MP3 is a deprecated format that simply won't die, and with good reason: everything supports it (and almost nothing else). Apple's ubiquitous products don't support other, potentially superior lossy formats like Musepack and Ogg Vorbis or otherwise standard lossless formats like FLAC, instead requiring that users transfer music in Apple's proprietary M4A and Apple Lossless formats, which are only iTunes and iPod friendly and work with almost nothing else.

And often users compress their music into small files so that they can fit more of them onto a portable device, compromising quality and producing horrendous frequency cutoff at bitrates as low as the iTunes standard 128kbps. LAME-compressed MP3s do sound noticeably better and can practically approximate CD-quality given the sophistication of their variable bitrate algorithms, but many users and distributors of online music don't take advantage of this.

Furthermore, Apple's headphones (and many pairs of $10 consumer headphones, as well as internal speakers) are mediocre. They lack the frequency response and dynamics necessary to reproduce well-recorded music in a state anything like the one in which it was captured, and the music suffers as a consequence. This is particularly crushing given that a pair of speakers or headphones that responds considerably better is an affordable add-on for many listeners, and the difference is almost always an epiphany: listeners suddenly start hearing instrumentation and dynamics in the music they've never heard before in music they've heard hundreds of times already.
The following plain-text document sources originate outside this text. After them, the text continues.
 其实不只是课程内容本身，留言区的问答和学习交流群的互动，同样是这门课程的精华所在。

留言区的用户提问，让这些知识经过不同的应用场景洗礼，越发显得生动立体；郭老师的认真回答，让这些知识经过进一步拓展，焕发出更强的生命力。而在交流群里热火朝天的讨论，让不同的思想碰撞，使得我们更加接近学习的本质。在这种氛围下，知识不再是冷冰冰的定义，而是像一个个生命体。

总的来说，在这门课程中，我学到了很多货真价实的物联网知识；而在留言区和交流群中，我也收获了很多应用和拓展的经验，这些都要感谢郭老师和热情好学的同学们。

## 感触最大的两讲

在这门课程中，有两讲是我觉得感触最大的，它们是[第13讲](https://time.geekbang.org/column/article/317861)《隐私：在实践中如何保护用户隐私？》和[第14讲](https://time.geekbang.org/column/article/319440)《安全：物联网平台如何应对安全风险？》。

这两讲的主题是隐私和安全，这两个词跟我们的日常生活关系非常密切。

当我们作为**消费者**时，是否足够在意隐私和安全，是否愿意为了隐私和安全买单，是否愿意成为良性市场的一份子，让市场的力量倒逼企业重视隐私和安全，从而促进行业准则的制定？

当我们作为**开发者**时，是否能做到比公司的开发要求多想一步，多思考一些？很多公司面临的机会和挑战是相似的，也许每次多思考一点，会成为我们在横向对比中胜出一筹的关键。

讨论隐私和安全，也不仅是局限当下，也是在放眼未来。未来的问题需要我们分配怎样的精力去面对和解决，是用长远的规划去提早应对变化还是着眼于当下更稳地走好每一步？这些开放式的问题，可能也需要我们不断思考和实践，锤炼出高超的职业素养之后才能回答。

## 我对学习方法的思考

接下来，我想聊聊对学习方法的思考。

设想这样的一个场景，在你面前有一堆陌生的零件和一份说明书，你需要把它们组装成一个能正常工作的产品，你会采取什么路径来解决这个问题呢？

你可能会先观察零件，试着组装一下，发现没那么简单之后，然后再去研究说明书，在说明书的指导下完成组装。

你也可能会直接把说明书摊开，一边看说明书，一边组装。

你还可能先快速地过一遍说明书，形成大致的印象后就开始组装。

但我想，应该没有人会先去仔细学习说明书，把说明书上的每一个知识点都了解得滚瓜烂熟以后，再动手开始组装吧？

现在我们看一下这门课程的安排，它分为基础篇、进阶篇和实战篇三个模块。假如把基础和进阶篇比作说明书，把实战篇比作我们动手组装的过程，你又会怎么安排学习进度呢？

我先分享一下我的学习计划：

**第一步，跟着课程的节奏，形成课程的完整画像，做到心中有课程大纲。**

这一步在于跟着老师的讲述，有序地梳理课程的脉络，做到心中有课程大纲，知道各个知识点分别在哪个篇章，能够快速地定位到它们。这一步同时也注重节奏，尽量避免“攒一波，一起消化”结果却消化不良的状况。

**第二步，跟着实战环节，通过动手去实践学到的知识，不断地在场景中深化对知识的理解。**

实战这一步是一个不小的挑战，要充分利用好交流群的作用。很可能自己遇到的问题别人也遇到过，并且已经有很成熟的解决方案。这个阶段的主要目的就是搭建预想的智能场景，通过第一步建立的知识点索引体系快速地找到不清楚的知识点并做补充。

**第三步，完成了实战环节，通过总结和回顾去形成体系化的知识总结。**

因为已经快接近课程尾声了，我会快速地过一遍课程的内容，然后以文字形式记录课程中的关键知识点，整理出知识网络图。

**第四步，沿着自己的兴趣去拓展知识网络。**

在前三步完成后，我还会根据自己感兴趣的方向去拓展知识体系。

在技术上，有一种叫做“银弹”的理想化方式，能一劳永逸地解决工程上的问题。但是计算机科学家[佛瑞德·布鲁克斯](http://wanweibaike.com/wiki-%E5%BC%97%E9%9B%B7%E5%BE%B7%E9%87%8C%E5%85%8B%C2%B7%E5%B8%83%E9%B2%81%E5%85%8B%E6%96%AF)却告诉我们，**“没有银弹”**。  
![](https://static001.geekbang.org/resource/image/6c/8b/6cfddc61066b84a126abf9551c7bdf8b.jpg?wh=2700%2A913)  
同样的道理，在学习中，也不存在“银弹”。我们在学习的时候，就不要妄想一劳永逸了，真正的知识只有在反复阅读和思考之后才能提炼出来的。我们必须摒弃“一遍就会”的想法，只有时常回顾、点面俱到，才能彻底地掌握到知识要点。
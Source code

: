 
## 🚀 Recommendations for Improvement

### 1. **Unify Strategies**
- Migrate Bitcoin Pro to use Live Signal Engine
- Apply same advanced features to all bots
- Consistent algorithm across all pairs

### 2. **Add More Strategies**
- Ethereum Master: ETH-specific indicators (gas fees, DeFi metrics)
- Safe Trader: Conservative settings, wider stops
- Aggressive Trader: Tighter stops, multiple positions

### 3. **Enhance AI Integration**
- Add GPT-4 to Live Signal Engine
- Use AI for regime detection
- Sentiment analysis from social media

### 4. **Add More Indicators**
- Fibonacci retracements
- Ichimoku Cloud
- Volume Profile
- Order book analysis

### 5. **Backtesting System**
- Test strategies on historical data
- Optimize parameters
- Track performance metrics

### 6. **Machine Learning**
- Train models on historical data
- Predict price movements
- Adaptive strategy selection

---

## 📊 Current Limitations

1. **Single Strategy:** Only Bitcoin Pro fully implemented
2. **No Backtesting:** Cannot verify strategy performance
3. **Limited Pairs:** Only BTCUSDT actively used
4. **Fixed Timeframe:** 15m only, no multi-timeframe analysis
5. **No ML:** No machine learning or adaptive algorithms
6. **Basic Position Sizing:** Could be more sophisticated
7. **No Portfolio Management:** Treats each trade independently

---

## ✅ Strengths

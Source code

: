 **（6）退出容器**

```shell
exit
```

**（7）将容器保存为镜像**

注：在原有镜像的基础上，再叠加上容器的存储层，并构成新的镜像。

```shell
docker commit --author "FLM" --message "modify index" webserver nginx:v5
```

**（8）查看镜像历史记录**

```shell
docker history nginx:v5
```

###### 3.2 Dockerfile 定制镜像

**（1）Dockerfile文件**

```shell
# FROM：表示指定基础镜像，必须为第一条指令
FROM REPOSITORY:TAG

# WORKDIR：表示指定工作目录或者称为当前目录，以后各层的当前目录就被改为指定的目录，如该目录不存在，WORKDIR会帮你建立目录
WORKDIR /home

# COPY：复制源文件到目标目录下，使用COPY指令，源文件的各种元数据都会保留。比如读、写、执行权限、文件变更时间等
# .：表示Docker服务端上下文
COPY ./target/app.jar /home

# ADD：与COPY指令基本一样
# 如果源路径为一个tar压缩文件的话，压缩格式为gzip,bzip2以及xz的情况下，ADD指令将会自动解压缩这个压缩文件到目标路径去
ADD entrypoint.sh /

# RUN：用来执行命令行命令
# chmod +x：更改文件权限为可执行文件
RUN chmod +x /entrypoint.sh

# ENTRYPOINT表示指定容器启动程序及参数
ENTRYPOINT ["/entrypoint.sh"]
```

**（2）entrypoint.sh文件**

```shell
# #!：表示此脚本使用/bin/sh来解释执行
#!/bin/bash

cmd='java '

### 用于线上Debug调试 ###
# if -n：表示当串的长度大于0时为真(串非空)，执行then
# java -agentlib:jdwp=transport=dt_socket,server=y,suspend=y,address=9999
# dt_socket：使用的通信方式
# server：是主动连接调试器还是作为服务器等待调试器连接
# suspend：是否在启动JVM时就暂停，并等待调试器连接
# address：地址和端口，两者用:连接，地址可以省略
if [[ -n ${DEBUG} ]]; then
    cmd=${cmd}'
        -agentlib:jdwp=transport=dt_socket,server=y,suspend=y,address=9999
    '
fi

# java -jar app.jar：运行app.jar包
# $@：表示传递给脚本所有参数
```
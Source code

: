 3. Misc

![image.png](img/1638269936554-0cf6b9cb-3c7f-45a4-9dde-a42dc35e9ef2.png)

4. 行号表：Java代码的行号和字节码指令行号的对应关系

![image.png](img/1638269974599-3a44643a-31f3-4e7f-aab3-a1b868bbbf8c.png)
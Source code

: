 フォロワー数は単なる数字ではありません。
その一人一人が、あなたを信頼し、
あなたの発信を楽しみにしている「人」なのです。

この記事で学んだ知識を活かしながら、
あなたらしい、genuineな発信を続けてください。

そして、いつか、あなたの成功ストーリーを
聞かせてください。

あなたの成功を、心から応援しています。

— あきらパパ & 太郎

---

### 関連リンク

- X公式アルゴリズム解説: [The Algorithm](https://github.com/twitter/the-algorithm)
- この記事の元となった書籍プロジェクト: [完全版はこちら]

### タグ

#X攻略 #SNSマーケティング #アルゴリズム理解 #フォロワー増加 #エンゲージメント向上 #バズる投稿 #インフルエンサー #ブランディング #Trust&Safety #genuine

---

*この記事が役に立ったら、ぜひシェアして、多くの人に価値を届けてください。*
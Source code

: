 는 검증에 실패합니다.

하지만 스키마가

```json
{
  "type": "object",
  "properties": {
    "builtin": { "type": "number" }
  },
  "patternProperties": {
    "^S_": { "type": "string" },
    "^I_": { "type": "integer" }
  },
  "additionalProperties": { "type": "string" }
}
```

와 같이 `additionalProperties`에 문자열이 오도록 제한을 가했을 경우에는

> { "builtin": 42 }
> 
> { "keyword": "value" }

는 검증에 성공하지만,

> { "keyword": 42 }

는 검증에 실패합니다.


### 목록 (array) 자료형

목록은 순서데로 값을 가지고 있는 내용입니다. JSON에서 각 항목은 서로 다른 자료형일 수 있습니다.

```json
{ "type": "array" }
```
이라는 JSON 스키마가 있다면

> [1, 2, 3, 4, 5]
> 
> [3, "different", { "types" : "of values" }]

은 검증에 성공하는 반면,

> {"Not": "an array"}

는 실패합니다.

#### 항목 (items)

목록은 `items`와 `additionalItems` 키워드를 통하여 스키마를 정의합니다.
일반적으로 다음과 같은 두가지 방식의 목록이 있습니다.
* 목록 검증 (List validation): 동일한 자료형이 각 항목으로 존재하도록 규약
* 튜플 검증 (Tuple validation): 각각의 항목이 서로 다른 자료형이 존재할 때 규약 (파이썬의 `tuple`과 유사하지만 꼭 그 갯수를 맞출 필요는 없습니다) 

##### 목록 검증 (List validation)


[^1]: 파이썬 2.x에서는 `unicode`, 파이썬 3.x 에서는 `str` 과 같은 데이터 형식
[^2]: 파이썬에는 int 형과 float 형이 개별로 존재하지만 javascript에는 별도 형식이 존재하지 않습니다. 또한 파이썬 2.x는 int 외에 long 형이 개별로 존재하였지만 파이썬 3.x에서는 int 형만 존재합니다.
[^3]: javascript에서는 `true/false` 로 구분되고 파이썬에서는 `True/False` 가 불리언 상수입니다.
Finally, convenience is a damaging thing. Using Apple's unsealed headphones - or any unsealed headphones for that matter – means turning up the volume to hear things well past safe exposure ratings, which means running the risk of hearing loss, which means compromising the listening experience later on in life. Getting a good pair of sealed headphones can make a huge difference in one's health and one's listening experience, and it can quickly prove that what once was once "good enough" is no longer acceptable, making it a turning point in the life of the convenience-oriented music listener. It might even produce an audiophile.